How many lines in the records below hold the string "Typography"? Answer with the number alone.

DATA SHOWN below:

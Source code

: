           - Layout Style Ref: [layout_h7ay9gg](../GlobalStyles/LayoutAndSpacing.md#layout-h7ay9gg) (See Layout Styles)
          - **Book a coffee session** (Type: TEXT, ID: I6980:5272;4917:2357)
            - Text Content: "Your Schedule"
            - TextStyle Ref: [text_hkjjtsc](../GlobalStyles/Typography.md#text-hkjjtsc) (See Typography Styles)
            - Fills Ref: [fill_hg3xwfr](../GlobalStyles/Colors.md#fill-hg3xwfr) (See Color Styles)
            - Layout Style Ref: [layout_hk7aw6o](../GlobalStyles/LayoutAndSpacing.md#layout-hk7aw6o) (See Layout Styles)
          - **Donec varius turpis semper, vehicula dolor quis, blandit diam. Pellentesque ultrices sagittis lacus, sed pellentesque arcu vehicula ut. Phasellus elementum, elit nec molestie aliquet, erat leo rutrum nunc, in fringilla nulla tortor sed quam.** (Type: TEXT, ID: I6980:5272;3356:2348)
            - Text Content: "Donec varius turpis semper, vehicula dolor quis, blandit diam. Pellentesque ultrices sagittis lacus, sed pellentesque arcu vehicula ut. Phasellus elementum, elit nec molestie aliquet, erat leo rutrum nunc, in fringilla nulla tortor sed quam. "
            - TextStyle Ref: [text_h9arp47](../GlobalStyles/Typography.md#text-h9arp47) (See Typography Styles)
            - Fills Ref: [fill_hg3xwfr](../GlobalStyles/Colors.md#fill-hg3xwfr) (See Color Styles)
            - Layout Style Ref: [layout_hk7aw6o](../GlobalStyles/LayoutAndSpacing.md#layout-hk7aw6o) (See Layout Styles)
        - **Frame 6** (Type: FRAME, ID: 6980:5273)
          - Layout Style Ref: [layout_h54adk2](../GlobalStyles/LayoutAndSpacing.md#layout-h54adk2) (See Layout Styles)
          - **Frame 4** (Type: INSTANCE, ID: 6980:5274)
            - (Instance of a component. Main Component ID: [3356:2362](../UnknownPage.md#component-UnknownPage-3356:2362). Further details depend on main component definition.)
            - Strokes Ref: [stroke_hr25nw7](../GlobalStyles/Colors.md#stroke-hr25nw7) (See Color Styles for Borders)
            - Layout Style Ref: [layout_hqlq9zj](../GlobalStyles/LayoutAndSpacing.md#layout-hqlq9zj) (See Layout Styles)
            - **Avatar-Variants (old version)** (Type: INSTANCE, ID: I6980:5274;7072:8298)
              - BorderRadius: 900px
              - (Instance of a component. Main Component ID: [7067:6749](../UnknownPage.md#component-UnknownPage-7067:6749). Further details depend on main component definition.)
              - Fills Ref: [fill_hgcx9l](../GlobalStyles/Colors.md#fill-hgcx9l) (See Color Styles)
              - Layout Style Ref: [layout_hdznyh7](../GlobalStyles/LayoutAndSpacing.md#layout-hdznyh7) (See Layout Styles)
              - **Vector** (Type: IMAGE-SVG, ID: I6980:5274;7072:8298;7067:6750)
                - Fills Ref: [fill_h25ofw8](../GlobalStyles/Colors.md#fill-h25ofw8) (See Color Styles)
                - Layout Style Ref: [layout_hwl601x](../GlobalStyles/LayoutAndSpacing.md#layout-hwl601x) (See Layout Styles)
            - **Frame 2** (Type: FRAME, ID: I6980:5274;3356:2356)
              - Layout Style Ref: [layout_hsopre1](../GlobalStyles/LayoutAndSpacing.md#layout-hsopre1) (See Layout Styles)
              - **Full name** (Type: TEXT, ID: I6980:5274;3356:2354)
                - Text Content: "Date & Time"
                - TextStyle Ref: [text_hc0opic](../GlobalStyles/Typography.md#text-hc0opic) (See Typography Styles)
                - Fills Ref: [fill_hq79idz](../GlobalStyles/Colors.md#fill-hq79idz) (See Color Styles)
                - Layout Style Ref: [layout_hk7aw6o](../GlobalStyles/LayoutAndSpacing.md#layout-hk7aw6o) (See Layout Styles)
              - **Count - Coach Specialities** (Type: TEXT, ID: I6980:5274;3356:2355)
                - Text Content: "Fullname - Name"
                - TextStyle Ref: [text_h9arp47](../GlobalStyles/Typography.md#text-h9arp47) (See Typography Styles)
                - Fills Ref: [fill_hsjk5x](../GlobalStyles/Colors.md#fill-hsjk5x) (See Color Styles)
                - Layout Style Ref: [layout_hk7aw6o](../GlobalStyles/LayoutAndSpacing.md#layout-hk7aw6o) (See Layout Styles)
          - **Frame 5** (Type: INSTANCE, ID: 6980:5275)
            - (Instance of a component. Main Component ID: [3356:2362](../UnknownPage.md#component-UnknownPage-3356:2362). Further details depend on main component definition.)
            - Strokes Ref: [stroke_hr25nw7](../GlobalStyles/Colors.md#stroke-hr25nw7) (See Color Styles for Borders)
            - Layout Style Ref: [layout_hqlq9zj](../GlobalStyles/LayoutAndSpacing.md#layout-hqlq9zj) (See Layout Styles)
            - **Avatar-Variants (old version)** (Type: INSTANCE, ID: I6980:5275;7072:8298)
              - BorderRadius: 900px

End of DATA SHOWN.

## ANSWER SECTION
4